Júlio Coelho

Personal information
- Full name: Júlio Manuel Pires Coelho
- Date of birth: 18 July 1984 (age 40)
- Place of birth: Paços de Ferreira, Portugal
- Height: 1.78 m (5 ft 10 in)
- Position(s): Goalkeeper

Team information
- Current team: Mirandela

Youth career
- 1991–2003: Paços Ferreira

Senior career*
- Years: Team / Apps / (Gls)
- 2003–2012: Paços Ferreira / 21 / (0)
- 2005–2006: → Nelas (loan) / 16 / (0)
- 2008: → Rebordosa (loan) / 1 / (0)
- 2009–2010: → Rebordosa (loan) / 5 / (0)
- 2011–2012: → Belenenses (loan) / 28 / (0)
- 2012–2017: Penafiel / 133 / (0)
- 2017–2021: Oliveirense / 91 / (0)
- 2021–: Mirandela / 13 / (0)

= Júlio Coelho =

Portuguese footballer

Júlio Manuel Pires Coelho (born 18 July 1984) is a Portuguese professional footballer who plays for SC Mirandela as a goalkeeper.

==Club career==
Born in Paços de Ferreira, Coelho spent the vast majority of his career with hometown club F.C. Paços de Ferreira. After reaching the youth system at the age of 7, he made the first team in 2003.
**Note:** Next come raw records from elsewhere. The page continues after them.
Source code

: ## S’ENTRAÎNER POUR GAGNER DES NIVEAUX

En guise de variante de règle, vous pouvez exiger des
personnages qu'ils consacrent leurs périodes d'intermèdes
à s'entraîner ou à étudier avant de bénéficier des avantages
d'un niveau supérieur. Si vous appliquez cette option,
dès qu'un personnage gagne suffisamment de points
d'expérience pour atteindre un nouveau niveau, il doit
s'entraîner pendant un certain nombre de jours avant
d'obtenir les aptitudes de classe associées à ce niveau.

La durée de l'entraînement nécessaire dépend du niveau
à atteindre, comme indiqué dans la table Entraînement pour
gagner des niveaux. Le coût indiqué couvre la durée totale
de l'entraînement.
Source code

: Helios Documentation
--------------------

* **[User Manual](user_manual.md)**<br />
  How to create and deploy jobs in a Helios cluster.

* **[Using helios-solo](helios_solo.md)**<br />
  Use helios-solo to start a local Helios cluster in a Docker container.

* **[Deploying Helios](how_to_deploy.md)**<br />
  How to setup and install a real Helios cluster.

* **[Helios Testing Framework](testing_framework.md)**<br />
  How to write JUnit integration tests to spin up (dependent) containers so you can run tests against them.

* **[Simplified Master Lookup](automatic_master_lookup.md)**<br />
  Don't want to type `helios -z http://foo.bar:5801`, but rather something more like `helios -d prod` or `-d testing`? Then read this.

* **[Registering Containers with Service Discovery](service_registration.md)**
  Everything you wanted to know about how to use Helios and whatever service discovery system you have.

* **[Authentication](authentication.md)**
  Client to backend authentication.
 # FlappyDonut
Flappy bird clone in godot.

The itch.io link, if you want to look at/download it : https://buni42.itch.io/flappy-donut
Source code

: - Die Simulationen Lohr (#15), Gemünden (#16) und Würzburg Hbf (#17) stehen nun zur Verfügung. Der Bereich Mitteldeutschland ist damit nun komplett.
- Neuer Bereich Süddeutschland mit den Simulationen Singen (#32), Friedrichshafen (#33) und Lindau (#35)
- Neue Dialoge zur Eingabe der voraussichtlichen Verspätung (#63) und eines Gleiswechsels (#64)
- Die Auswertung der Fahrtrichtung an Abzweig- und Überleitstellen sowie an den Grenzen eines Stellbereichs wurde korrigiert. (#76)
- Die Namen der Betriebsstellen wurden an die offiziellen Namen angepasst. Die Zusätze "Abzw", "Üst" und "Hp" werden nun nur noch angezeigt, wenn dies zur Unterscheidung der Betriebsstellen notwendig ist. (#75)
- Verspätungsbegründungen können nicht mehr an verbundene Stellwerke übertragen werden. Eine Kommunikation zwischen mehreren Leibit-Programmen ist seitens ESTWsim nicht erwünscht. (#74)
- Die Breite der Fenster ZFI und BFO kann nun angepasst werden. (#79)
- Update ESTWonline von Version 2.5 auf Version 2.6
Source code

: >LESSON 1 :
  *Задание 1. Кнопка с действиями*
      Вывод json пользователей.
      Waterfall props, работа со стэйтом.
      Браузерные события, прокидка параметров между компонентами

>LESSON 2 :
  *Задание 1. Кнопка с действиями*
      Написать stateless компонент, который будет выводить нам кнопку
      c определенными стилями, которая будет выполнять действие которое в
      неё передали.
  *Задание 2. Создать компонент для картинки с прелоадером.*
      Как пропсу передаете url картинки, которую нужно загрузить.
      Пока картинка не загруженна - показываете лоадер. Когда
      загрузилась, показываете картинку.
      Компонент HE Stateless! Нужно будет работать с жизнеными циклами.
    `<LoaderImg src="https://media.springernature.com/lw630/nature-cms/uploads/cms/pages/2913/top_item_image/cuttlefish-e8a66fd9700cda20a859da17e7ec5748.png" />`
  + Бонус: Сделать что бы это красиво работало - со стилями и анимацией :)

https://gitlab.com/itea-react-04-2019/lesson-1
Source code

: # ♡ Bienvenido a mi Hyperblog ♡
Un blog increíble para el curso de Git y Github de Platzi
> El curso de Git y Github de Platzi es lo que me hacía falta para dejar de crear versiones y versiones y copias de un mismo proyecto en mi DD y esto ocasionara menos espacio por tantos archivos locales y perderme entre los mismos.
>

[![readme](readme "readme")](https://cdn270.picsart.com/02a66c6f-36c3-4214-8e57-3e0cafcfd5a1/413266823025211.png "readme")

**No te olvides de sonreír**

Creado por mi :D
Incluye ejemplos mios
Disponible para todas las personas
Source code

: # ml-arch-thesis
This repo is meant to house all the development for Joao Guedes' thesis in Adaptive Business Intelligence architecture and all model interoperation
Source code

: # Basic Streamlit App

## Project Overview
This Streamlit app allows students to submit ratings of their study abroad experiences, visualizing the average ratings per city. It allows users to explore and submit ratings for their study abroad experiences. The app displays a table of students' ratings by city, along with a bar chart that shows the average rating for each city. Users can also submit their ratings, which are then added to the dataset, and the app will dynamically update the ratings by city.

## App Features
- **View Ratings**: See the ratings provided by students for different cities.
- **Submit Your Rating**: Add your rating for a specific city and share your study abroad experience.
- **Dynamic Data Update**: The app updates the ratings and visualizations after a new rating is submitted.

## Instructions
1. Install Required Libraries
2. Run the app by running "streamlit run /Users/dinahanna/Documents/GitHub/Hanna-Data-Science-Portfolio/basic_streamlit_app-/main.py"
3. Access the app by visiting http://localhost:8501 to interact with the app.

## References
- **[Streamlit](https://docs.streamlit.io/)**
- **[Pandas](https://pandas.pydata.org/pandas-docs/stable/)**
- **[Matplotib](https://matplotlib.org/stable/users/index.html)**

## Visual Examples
After two years and only one Segunda Liga appearance, Coelho was loaned to lowly sides S.L. Nelas and Rebordosa AC. He was subsequently recalled by Paços, but again only served as a backup, consecutively to Pedro – another youth product born in the city – and Brazilian Peterson Peçanha; the first of his 20 Primeira Liga matches during his spell at the Estádio da Mata Real took place on 6 January 2008, in a 2–1 home win against U.D. Leiria.

Released in the summer of 2012 after one season in the second division with C.F. Os Belenenses, Coelho resumed his career at that level with F.C. Penafiel. He only missed one game in 42 in 2013–14, as the latter returned to the top flight after an eight-year absence. In January 2014 and June 2016, he agreed to contract extensions.

Coelho continued playing in the second tier from 2017 to 2021, with U.D. Oliveirense. On 29 June 2021, after their relegation as last, the 37-year-old signed with SC Mirandela in the fourth.